Their training is not in the use of the 3dmg gear or handling swords or any of that nature. Living in the underground, Levi and the other two are already proficient at that. They are already skilled killers. Instead their training involves more around speed, how to use a horse, how to work together. If anything their ‘training’ revolves around integration.

Farlan points this out even though Levi had noticed it too and Levi lets him talk because he wants to hear the other’s opinion without any outside influence. “I knew a man once,” Farlan says as they are standing in the training yard, dust all around them and at their feet. “He was looking for his daughter who went missing. He had a picture he was showing everyone. That isn’t important though; everyone whose looking for a missing loved one has a picture. But what really stood out to me is when he told me that she had loved cats and the color blue.” He frowns. “For the life of me I can’t remember what she looked like, not anymore, but to this day I remember she liked cats and the color blue.”

“Did the guy ever find her?” asks Isabelle, digging a finger into her ear.

“I don’t know,” Farlan admits. “I don’t know if he ever found her but I hope he did.”

And that’s the important part.

-

There were two others in the higher chains of command that were significant as well. One of them was the man named Mike, who Levi had already become acquainted to considering he had been the one who practically body slammed him to the ground. And while Levi knows Erwin is dangerous because of his mind, Mike is danger in a physical sense. If not for Mike Levi doubted Erwin would have ever been able to catch him.

Mike is overly quiet and speaks only when necessary. Levi considers this both a blessing and a curse, for ones that are silent can be hard to pinpoint, hard to figure out. Regardless Levi thinks he has Mike fairly figured out.

Many compare Mike to a dog because of his uncanny sense of smell, a talent Levi is not envious of in the slightest. Levi could already smell the shit this world was buried under. For someone who had a more heightened scent of smell it must be God awful.
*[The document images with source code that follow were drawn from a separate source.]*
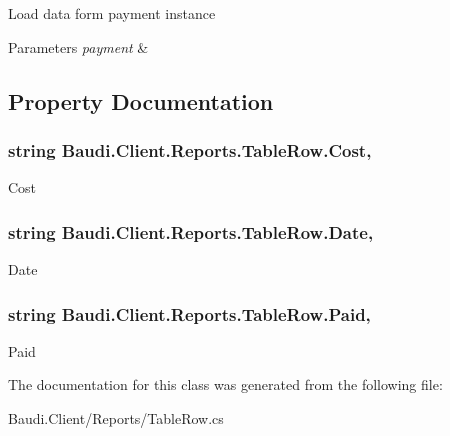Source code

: Load data form payment instance 


\begin{DoxyParams}{Parameters}
{\em payment} & \\
\hline
\end{DoxyParams}


\subsection{Property Documentation}
\hypertarget{class_baudi_1_1_client_1_1_reports_1_1_table_row_abdf5f00f1621a1bb68d20a0bd5301a24}{}
\subsubsection[{Cost}]{\setlength{\rightskip}{0pt plus 5cm}string Baudi.\+Client.\+Reports.\+Table\+Row.\+Cost\hspace{0.3cm}{\ttfamily [get]}, {\ttfamily [set]}}\label{class_baudi_1_1_client_1_1_reports_1_1_table_row_abdf5f00f1621a1bb68d20a0bd5301a24}


Cost 

\hypertarget{class_baudi_1_1_client_1_1_reports_1_1_table_row_ade26b52699f4d4c5b3b1f5f02279eccd}{}
\subsubsection[{Date}]{\setlength{\rightskip}{0pt plus 5cm}string Baudi.\+Client.\+Reports.\+Table\+Row.\+Date\hspace{0.3cm}{\ttfamily [get]}, {\ttfamily [set]}}\label{class_baudi_1_1_client_1_1_reports_1_1_table_row_ade26b52699f4d4c5b3b1f5f02279eccd}


Date 

\hypertarget{class_baudi_1_1_client_1_1_reports_1_1_table_row_a975cd2bd766958ba83e4c11e9776ec4d}{}
\subsubsection[{Paid}]{\setlength{\rightskip}{0pt plus 5cm}string Baudi.\+Client.\+Reports.\+Table\+Row.\+Paid\hspace{0.3cm}{\ttfamily [get]}, {\ttfamily [set]}}\label{class_baudi_1_1_client_1_1_reports_1_1_table_row_a975cd2bd766958ba83e4c11e9776ec4d}


Paid 



The documentation for this class was generated from the following file\+:\begin{DoxyCompactItemize}
\item 
Baudi.\+Client/\+Reports/Table\+Row.\+cs\end{DoxyCompactItemize}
But it was not because of his sense of smell that Levi associated Mike with a dog. Rather it was his unwavering sense of loyalty.

“Would you die for him?” Levi asks him. Everyday Levi is being tested here. Every exercise, every order, every honeyed word that drops from Erwin’s lip, is a test. So Levi can’t help but test a little back.

Mike looks up from under his shaggy mat of hair. It is not often that Levi addresses him but it is not for that reason that he takes a long moment to answer. “I suppose.”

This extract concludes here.